Dive, however, just about makes it bearable. Much more than bearable, in fact. The first part of this two-piece drama from BBC2, written and directed by Dominic Savage, was a pitch-perfect depiction of young, modern, British puppy love.

Lindsey (elegantly played by Aisling Loftus) is an ambitious young diver whose entire existence is geared towards securing a spot at the 2012 Olympics. She is woken up at 6.30 every morning, driven to diving by her dad, and then taken to school. When her friends head out to drink in the park, she turns them down in favour of the pool. And then her dad leaves, replaced by a younger model, who has been moved in by her chronically flaky but well-meaning mother (the ever brilliant Gina McKee).

The event proves a trigger to a string of misbehaviours: hanging out with friends in the park, flirting with boys and having unprotected sex with swoonsome schoolboy Robert (another stellar performance, this time from Jack O'Connell). Anyway, as you'll already know if you managed to catch Underage and Having Sex (on which more later), unprotected sex doth a pregnancy equal. Such was poor Lindsey's fate.

She dealt with it all remarkably calmly, though not necessarily very well, opting to bottle it up instead of actually talking about it. She continued her diving training and tried out for the Olympic team (which she appeared to make) as if nothing had happened, telling no one, then, suddenly, blurted it out midway through an argument with her dad.

The whole thing was shot using the kind of aqua palette that the title would suggest.
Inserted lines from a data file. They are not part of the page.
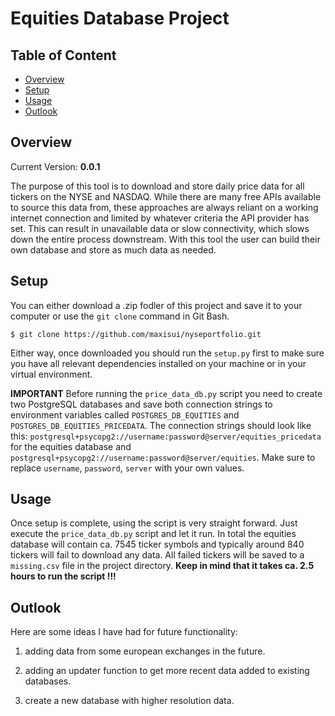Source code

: # Equities Database Project

## Table of Content

- [Overview](#overview)
- [Setup](#setup)
- [Usage](#usage)
- [Outlook](#outlook)

## Overview

Current Version: **0.0.1**

The purpose of this tool is to download and store daily price data for all tickers on the NYSE and NASDAQ.
While there are many free APIs available to source this data from, these approaches are always reliant on a working internet connection and limited by whatever criteria the API provider has set. This can result in unavailable data or slow connectivity, which slows down the entire process downstream.
With this tool the user can build their own database and store as much data as needed.

## Setup

You can either download a .zip fodler of this project and save it to your computer or use the `git clone` command in Git Bash.

```console
$ git clone https://github.com/maxisui/nyseportfolio.git
```

Either way, once downloaded you should run the `setup.py` first to make sure you have all relevant dependencies installed on your machine or in your virtual environment.

**IMPORTANT**
Before running the `price_data_db.py` script you need to create two PostgreSQL databases and save both connection strings to environment variables called `POSTGRES_DB_EQUITIES` and `POSTGRES_DB_EQUITIES_PRICEDATA`. The connection strings should look like this: `postgresql+psycopg2://username:password@server/equities_pricedata` for the equities database and `postgresql+psycopg2://username:password@server/equities`. Make sure to replace `username`, `password`, `server` with your own values.

## Usage

Once setup is complete, using the script is very straight forward. Just execute the `price_data_db.py` script and let it run. In total the equities database will contain ca. 7545 ticker symbols and typically around 840 tickers will fail to download any data. All failed tickers will be saved to a `missing.csv` file in the project directory. **Keep in mind that it takes ca. 2.5 hours to run the script !!!**

## Outlook

Here are some ideas I have had for future functionality:

1. adding data from some european exchanges in the future.

2. adding an updater function to get more recent data added to existing databases.

3. create a new database with higher resolution data.
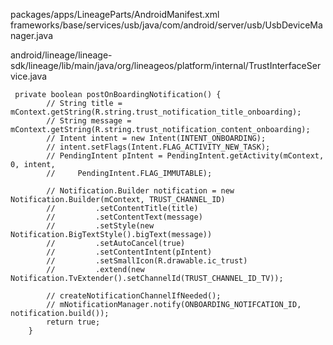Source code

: packages/apps/LineageParts/AndroidManifest.xml
frameworks/base/services/usb/java/com/android/server/usb/UsbDeviceManager.java

android/lineage/lineage-sdk/lineage/lib/main/java/org/lineageos/platform/internal/TrustInterfaceService.java
```
 private boolean postOnBoardingNotification() {
        // String title = mContext.getString(R.string.trust_notification_title_onboarding);
        // String message = mContext.getString(R.string.trust_notification_content_onboarding);
        // Intent intent = new Intent(INTENT_ONBOARDING);
        // intent.setFlags(Intent.FLAG_ACTIVITY_NEW_TASK);
        // PendingIntent pIntent = PendingIntent.getActivity(mContext, 0, intent,
        //     PendingIntent.FLAG_IMMUTABLE);

        // Notification.Builder notification = new Notification.Builder(mContext, TRUST_CHANNEL_ID)
        //         .setContentTitle(title)
        //         .setContentText(message)
        //         .setStyle(new Notification.BigTextStyle().bigText(message))
        //         .setAutoCancel(true)
        //         .setContentIntent(pIntent)
        //         .setSmallIcon(R.drawable.ic_trust)
        //         .extend(new Notification.TvExtender().setChannelId(TRUST_CHANNEL_ID_TV));

        // createNotificationChannelIfNeeded();
        // mNotificationManager.notify(ONBOARDING_NOTIFCATION_ID, notification.build());
        return true;
    }
```
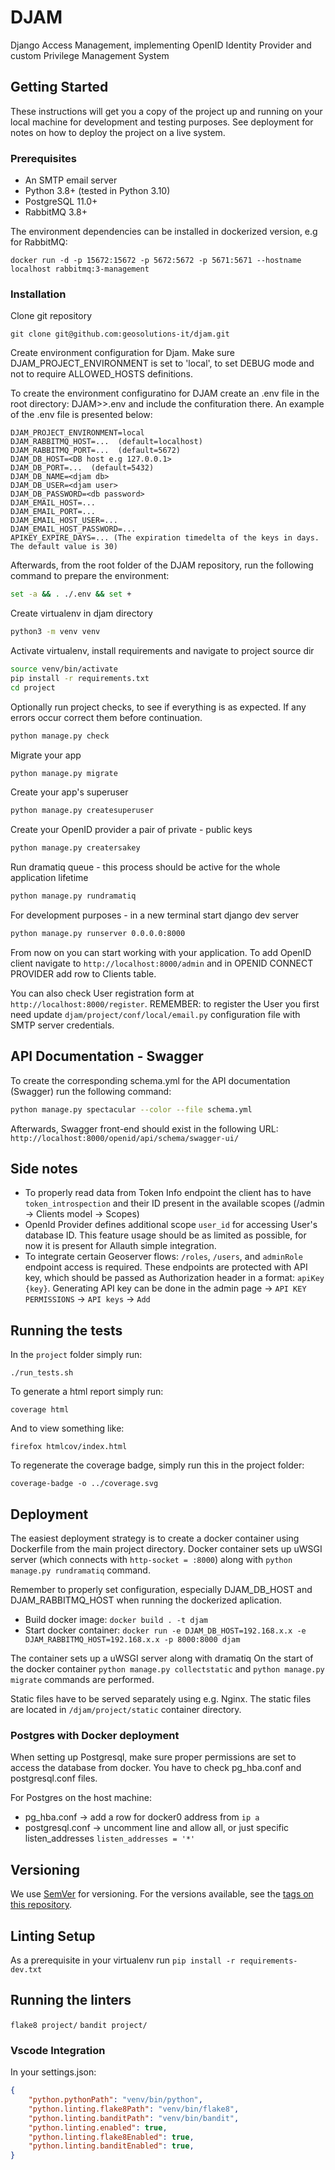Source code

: # DJAM
Django Access Management, implementing OpenID Identity Provider and custom Privilege Management System

## Getting Started

These instructions will get you a copy of the project up and running on your local machine for development and testing purposes. See deployment for notes on how to deploy the project on a live system.

### Prerequisites

* An SMTP email server
* Python 3.8+ (tested in Python 3.10)
* PostgreSQL 11.0+
* RabbitMQ 3.8+

The environment dependencies can be installed in dockerized version, e.g for RabbitMQ:

```
docker run -d -p 15672:15672 -p 5672:5672 -p 5671:5671 --hostname localhost rabbitmq:3-management
```

### Installation

Clone git repository

```
git clone git@github.com:geosolutions-it/djam.git
```

Create environment configuration for Djam. Make sure DJAM_PROJECT_ENVIRONMENT is set to 'local',
 to set DEBUG mode and not to require ALLOWED_HOSTS definitions.

To create the environment configuratino for DJAM create an .env file in the root directory: DJAM>>.env and include the confituration there. An example of the .env file is presented below:

```
DJAM_PROJECT_ENVIRONMENT=local
DJAM_RABBITMQ_HOST=...  (default=localhost)
DJAM_RABBITMQ_PORT=...  (default=5672)
DJAM_DB_HOST=<DB host e.g 127.0.0.1>
DJAM_DB_PORT=...  (default=5432)
DJAM_DB_NAME=<djam db>
DJAM_DB_USER=<djam user>
DJAM_DB_PASSWORD=<db password>
DJAM_EMAIL_HOST=...
DJAM_EMAIL_PORT=...
DJAM_EMAIL_HOST_USER=...
DJAM_EMAIL_HOST_PASSWORD=...
APIKEY_EXPIRE_DAYS=... (The expiration timedelta of the keys in days. The default value is 30)
```
Afterwards, from the root folder of the DJAM repository, run the following command to prepare the environment:

```bash
set -a && . ./.env && set +
```

Create virtualenv in djam directory

```bash
python3 -m venv venv
```

Activate virtualenv, install requirements and navigate to project source dir

```bash
source venv/bin/activate
pip install -r requirements.txt
cd project
```

Optionally run project checks, to see if everything is as expected. If any errors occur correct them before continuation.

```bash
python manage.py check
```

Migrate your app

```bash
python manage.py migrate
```

Create your app's superuser

```bash
python manage.py createsuperuser
```

Create your OpenID provider a pair of private - public keys

```bash
python manage.py creatersakey
```

Run dramatiq queue - this process should be active for the whole application lifetime

```bash
python manage.py rundramatiq
```

For development purposes - in a new terminal start django dev server

```bash
python manage.py runserver 0.0.0.0:8000
```

From now on you can start working with your application. To add OpenID client navigate to `http://localhost:8000/admin`
and in OPENID CONNECT PROVIDER add row to Clients table.

You can also check User registration form at `http://localhost:8000/register`. REMEMBER: to register the User
you first need update `djam/project/conf/local/email.py` configuration file with SMTP server credentials.   

## API Documentation - Swagger

To create the corresponding schema.yml for the API documentation (Swagger) run the following command:

```bash
python manage.py spectacular --color --file schema.yml
```
Afterwards, Swagger front-end should exist in the following URL: `http://localhost:8000/openid/api/schema/swagger-ui/`

## Side notes

* To properly read data from Token Info endpoint the client has to have `token_introspection` and their ID present in the available scopes (/admin -> Clients model -> Scopes) 
* OpenId Provider defines additional scope `user_id` for accessing User's database ID. This feature usage should be as limited as possible, for now it is present for Allauth simple integration.
* To integrate certain Geoserver flows: `/roles`, `/users`, and `adminRole` endpoint access is required. These endpoints are protected with API key, which should be passed as Authorization header in a format: `apiKey {key}`.
Generating API key can be done in the admin page -> `API KEY PERMISSIONS` -> `API keys` -> `Add` 

## Running the tests

In the `project` folder simply run:

`./run_tests.sh`

To generate a html report simply run:

`coverage html`

And to view something like:

`firefox htmlcov/index.html`

To regenerate the coverage badge, simply run this in the project folder:

`coverage-badge -o ../coverage.svg`

## Deployment

The easiest deployment strategy is to create a docker container using Dockerfile from the main project directory. Docker container sets up uWSGI server (which connects with `http-socket = :8000`) along with `python manage.py rundramatiq` command.

Remember to properly set configuration, especially DJAM_DB_HOST and DJAM_RABBITMQ_HOST when running the dockerized aplication.

* Build docker image: `docker build . -t djam`
* Start docker container: `docker run -e DJAM_DB_HOST=192.168.x.x -e DJAM_RABBITMQ_HOST=192.168.x.x -p 8000:8000 djam`

The container sets up a uWSGI server along with dramatiq
On the start of the docker container `python manage.py collectstatic` and `python manage.py migrate` commands are performed.

Static files have to be served separately using e.g. Nginx. The static files are located in `/djam/project/static` container directory.

### Postgres with Docker deployment

When setting up Postgresql, make sure proper permissions are set to access the database from docker.
You have to check pg_hba.conf and postgresql.conf files.

For Postgres on the host machine:

* pg_hba.conf -> add a row for docker0 address from `ip a`
* postgresql.conf -> uncomment line and allow all, or just specific listen_addresses `listen_addresses = '*'`

## Versioning

We use [SemVer](http://semver.org/) for versioning. For the versions available, see the [tags on this repository](https://github.com/geosolutions-it/djam/tags). 

## Linting Setup

As a prerequisite in your virtualenv run `pip install -r requirements-dev.txt`

## Running the linters

`flake8 project/`
`bandit project/`

### Vscode Integration

In your settings.json:

```json
{
    "python.pythonPath": "venv/bin/python",
    "python.linting.flake8Path": "venv/bin/flake8",
    "python.linting.banditPath": "venv/bin/bandit",
    "python.linting.enabled": true,
    "python.linting.flake8Enabled": true,
    "python.linting.banditEnabled": true,
}
```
The opening scenes showed Lindsey training, elegantly, in a bright blue pool. There were shots of the sky, shots of the sea, of glaucous plunge pools and teal diving boards, frequently accompanied by a gentle, chiming, ice-cream van soundtrack. Loftus is perfect as Lindsey. She doesn't just look like McKee – pale, quietly beautiful, almost Russian doll-like – but shares her calm, poised sense of delivery, coupling it with the kind of teenager's innocent worldliness that can be difficult to recreate on screen.

Tonight, we get a look at Robert's side story, though, judging from the trailer, not Robert's side of what's already been, but Robert's side of what happens next. And I can't wait.

Nothing in Underage and Having Sex should have been surprising. Everyone knows that children have started having sex young – that's why the teenage pregnancy rates are so high, and why youngsters make front-page news before they have their 14th birthday. Still, hearing Christopher (who is 13 but looks more like he's eight) confess that he started having sex with his girlfriend over a year ago was undeniably weird. Much more than that, actually, it was really quite distressing, particularly seeing as Christopher and his girlfriend appeared to spend all the time that they're not having sex doing incredibly sweet, childish things, like running along the river, skimming stones across the surface. Amazingly, Christopher's mum managed to persuade him to stop, by explaining her own regrets over losing her virginity at a comparatively ancient 14. Christopher, it rapidly emerged, was remarkably switched on for his age. When his mum made her case, he listened, carefully nodding at each point. And it worked! Two year later, we revisited him – and he'd not had sex since.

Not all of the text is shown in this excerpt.